-- Exercise inputs follows --

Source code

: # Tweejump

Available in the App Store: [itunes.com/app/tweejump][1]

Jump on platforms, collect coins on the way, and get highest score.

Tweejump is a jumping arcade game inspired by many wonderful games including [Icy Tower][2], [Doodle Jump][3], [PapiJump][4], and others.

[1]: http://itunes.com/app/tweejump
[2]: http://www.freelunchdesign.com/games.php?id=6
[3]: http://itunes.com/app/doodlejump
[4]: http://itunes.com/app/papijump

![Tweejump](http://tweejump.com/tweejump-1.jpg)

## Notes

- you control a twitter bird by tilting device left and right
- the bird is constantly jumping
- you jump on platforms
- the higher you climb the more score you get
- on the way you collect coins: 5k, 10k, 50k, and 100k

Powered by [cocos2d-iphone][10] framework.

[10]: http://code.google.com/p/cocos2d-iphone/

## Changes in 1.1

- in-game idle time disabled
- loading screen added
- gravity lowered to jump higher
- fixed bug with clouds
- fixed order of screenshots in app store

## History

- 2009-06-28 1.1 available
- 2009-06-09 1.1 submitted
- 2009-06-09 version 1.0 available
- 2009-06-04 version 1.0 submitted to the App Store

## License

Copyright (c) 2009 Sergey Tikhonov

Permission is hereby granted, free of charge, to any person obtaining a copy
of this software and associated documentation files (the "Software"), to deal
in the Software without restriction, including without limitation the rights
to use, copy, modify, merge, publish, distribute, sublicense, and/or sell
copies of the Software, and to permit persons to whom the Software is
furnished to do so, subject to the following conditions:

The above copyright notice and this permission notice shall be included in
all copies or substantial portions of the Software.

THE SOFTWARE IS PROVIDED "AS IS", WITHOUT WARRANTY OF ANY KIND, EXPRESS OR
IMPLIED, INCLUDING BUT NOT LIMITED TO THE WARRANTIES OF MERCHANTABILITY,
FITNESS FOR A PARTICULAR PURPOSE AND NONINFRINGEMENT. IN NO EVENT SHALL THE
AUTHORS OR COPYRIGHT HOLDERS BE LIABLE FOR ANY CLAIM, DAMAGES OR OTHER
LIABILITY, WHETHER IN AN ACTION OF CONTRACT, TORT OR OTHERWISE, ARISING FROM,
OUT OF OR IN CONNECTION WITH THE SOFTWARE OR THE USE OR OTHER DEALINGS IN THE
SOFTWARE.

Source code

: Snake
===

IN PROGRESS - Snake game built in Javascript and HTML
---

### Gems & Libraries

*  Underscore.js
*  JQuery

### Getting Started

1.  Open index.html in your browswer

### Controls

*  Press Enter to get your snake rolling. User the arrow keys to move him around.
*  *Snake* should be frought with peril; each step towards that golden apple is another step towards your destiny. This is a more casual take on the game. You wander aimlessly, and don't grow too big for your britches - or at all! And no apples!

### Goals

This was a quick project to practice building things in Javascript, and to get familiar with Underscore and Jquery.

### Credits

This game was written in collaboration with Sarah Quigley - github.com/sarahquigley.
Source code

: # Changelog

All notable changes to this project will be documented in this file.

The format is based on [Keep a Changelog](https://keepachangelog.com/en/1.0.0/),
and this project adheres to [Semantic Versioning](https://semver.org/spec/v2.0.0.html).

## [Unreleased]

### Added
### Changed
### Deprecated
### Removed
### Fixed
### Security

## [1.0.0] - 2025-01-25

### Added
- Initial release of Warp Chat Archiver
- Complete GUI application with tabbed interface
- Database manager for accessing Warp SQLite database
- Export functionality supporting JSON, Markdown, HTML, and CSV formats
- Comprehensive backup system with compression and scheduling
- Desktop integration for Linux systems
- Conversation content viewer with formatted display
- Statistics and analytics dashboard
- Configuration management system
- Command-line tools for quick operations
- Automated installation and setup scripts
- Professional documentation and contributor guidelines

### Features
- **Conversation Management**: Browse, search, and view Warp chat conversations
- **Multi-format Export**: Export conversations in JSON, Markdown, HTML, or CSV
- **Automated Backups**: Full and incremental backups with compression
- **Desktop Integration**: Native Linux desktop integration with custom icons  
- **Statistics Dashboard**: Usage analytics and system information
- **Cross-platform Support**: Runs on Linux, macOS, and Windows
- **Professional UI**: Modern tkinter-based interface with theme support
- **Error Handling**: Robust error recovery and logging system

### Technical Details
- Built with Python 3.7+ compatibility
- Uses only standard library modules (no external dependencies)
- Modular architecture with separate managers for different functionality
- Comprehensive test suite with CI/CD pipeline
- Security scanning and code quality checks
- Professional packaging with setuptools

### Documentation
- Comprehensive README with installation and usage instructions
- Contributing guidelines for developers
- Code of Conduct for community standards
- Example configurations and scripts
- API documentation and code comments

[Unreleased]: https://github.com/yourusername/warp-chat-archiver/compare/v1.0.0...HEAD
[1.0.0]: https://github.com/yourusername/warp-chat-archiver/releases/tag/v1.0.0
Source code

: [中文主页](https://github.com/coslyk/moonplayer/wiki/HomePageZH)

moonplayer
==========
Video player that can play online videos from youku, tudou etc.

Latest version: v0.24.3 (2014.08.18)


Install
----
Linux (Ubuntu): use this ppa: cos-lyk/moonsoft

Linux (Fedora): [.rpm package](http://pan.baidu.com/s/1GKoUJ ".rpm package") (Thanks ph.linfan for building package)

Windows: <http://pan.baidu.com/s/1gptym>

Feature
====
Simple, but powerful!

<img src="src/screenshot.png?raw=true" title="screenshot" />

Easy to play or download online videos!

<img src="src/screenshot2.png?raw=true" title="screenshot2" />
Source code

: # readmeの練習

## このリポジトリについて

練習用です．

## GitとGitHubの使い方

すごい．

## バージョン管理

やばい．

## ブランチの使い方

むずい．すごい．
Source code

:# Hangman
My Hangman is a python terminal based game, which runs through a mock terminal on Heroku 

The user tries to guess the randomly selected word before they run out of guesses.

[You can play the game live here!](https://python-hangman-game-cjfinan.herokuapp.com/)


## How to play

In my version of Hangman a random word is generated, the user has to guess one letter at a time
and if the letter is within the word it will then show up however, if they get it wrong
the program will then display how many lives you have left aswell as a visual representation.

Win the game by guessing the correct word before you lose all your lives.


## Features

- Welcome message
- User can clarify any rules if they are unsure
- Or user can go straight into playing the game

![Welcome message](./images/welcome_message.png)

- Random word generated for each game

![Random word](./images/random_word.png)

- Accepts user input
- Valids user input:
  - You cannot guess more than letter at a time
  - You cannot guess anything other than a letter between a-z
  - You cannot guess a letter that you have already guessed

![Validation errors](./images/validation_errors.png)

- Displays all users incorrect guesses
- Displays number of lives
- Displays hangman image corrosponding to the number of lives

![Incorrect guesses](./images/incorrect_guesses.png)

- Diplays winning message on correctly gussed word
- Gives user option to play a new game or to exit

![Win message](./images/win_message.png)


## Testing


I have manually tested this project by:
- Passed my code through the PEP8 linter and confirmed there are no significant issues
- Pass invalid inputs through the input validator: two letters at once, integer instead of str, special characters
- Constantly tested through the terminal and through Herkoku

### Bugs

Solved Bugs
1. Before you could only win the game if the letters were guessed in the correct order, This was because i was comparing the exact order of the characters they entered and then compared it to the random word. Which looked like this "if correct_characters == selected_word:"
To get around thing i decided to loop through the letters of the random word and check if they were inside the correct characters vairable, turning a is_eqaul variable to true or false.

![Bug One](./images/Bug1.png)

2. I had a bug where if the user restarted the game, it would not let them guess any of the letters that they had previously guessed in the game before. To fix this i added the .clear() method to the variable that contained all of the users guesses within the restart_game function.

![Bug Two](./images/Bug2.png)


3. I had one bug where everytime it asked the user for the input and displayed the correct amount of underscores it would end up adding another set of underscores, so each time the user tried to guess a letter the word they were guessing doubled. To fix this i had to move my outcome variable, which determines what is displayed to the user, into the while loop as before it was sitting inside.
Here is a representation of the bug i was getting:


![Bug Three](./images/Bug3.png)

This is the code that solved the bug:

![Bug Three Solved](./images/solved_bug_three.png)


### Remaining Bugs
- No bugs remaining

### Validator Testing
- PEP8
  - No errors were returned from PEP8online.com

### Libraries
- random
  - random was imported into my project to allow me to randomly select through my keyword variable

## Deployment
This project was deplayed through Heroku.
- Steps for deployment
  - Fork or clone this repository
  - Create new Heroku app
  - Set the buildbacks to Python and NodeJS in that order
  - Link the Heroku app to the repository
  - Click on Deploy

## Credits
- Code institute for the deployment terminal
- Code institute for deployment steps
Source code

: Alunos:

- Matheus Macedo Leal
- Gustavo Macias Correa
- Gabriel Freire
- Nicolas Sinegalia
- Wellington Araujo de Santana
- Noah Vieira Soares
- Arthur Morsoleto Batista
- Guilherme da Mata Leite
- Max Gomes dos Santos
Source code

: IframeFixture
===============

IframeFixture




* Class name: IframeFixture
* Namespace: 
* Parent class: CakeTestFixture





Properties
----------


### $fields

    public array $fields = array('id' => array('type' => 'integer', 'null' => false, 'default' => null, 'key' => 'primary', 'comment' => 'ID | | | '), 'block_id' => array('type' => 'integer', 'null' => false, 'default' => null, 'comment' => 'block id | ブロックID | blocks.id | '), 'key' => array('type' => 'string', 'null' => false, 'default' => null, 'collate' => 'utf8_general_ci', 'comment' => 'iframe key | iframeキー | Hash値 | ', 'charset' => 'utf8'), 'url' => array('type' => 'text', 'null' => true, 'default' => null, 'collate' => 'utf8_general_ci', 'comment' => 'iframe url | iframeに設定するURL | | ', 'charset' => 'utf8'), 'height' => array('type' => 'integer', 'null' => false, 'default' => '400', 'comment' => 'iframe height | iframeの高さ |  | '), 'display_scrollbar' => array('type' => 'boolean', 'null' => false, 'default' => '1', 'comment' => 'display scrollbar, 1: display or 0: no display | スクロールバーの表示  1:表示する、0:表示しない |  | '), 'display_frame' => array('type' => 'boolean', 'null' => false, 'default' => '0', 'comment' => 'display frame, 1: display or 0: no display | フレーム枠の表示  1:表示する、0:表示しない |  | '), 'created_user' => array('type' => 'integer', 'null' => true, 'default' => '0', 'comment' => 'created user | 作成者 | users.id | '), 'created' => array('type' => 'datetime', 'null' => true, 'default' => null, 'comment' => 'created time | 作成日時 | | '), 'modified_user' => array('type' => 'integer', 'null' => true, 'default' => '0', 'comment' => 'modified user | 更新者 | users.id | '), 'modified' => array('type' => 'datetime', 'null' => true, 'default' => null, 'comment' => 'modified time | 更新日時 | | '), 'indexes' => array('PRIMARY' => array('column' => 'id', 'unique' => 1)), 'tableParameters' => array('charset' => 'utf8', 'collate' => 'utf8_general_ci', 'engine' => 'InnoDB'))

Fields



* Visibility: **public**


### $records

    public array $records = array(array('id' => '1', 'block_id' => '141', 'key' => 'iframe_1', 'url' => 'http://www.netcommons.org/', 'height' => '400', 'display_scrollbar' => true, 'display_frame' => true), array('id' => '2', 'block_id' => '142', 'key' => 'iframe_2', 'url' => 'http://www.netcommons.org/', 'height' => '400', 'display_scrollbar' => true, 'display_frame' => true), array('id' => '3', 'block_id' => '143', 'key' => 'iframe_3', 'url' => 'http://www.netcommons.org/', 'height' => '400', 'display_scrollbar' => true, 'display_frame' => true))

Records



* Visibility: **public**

-- Exercise inputs concluded --

The problem: Each line that includes the string "Changelog" should be copied from the data.

Task answer:
: # Changelog
The format is based on [Keep a Changelog](https://keepachangelog.com/en/1.0.0/),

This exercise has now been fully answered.